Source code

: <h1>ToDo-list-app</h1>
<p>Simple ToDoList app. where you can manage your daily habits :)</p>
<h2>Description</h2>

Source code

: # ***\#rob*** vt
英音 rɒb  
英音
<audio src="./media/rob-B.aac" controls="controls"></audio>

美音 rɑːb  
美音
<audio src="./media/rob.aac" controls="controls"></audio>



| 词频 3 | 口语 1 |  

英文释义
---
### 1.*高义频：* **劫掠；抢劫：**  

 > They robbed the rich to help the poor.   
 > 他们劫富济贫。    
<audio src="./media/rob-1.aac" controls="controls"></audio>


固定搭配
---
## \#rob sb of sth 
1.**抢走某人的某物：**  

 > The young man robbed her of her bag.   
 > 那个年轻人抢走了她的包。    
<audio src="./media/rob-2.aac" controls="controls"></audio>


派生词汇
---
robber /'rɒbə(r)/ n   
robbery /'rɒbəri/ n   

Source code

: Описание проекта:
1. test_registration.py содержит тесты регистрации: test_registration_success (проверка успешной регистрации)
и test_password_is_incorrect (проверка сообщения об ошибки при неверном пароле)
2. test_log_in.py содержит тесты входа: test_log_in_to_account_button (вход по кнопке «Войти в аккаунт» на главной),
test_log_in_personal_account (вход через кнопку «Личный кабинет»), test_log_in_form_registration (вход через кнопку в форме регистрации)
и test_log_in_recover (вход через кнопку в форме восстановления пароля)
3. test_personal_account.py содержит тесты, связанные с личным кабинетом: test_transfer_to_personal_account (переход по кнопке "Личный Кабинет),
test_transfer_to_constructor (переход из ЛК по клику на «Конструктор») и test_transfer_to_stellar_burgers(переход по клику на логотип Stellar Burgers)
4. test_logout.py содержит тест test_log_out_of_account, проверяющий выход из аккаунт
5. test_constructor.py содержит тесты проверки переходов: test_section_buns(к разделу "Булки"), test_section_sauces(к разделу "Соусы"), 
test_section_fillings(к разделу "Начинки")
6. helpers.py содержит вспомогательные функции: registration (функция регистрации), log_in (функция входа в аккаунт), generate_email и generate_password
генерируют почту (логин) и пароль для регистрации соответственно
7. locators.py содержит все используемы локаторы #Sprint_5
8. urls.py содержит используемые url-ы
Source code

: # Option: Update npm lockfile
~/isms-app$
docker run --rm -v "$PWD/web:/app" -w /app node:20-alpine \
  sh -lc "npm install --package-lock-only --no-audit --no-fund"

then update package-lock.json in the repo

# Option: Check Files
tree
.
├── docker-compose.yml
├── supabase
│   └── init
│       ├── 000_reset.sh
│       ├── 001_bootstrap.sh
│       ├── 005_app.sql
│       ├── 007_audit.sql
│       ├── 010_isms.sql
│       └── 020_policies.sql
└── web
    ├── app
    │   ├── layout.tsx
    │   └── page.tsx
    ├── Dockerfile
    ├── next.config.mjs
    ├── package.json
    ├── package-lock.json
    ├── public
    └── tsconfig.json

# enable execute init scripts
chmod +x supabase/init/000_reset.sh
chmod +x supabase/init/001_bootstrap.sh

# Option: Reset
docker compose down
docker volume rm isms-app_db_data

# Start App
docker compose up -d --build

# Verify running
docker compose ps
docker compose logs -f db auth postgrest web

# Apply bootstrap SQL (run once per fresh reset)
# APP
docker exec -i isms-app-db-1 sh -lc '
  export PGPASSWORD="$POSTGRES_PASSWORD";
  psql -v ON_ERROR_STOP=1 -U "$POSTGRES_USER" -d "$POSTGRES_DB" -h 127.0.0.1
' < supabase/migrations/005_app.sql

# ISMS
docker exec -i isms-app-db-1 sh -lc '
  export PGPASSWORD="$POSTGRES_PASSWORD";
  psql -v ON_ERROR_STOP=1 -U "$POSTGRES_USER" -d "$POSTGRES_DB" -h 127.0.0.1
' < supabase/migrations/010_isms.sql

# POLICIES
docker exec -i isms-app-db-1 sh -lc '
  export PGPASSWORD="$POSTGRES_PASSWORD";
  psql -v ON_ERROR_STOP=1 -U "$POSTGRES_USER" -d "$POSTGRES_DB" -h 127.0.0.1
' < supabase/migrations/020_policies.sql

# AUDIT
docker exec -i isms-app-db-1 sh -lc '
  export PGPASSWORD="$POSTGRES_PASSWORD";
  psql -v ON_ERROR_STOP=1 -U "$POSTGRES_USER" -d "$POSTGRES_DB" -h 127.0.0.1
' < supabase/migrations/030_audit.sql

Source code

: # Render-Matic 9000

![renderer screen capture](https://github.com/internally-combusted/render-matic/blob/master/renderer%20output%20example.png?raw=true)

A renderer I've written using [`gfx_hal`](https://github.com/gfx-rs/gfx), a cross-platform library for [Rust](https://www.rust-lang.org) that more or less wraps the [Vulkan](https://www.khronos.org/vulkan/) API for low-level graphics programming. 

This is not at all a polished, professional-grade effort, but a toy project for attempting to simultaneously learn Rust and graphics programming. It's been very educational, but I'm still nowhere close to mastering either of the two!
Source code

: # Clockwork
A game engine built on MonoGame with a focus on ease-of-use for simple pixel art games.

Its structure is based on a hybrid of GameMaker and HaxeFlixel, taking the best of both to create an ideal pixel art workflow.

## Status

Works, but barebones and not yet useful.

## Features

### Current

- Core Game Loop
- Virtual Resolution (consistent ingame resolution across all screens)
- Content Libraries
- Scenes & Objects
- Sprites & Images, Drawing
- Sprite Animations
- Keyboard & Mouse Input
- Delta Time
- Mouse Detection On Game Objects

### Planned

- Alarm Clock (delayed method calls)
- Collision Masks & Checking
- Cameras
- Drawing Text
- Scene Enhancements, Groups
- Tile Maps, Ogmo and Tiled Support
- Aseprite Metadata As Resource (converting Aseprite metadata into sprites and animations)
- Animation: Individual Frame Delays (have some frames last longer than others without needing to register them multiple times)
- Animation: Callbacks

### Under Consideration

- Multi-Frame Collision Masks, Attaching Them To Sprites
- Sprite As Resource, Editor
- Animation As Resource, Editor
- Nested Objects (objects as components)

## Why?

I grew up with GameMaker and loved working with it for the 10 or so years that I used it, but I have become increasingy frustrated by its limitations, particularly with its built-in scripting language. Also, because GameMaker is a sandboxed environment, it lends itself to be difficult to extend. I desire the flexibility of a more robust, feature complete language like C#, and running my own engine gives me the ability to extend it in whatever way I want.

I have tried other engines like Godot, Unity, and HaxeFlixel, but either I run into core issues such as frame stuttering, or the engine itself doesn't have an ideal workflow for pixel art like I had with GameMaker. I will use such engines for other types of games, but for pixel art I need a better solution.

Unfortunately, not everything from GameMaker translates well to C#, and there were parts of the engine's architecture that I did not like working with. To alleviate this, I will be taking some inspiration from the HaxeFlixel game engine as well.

────────────────────

=== What you need to do ===
For each line of the data that has the word "package", report that line.

=== Your response ===
  sh -lc "npm install --package-lock-only --no-audit --no-fund"
then update package-lock.json in the repo
    ├── package.json
    ├── package-lock.json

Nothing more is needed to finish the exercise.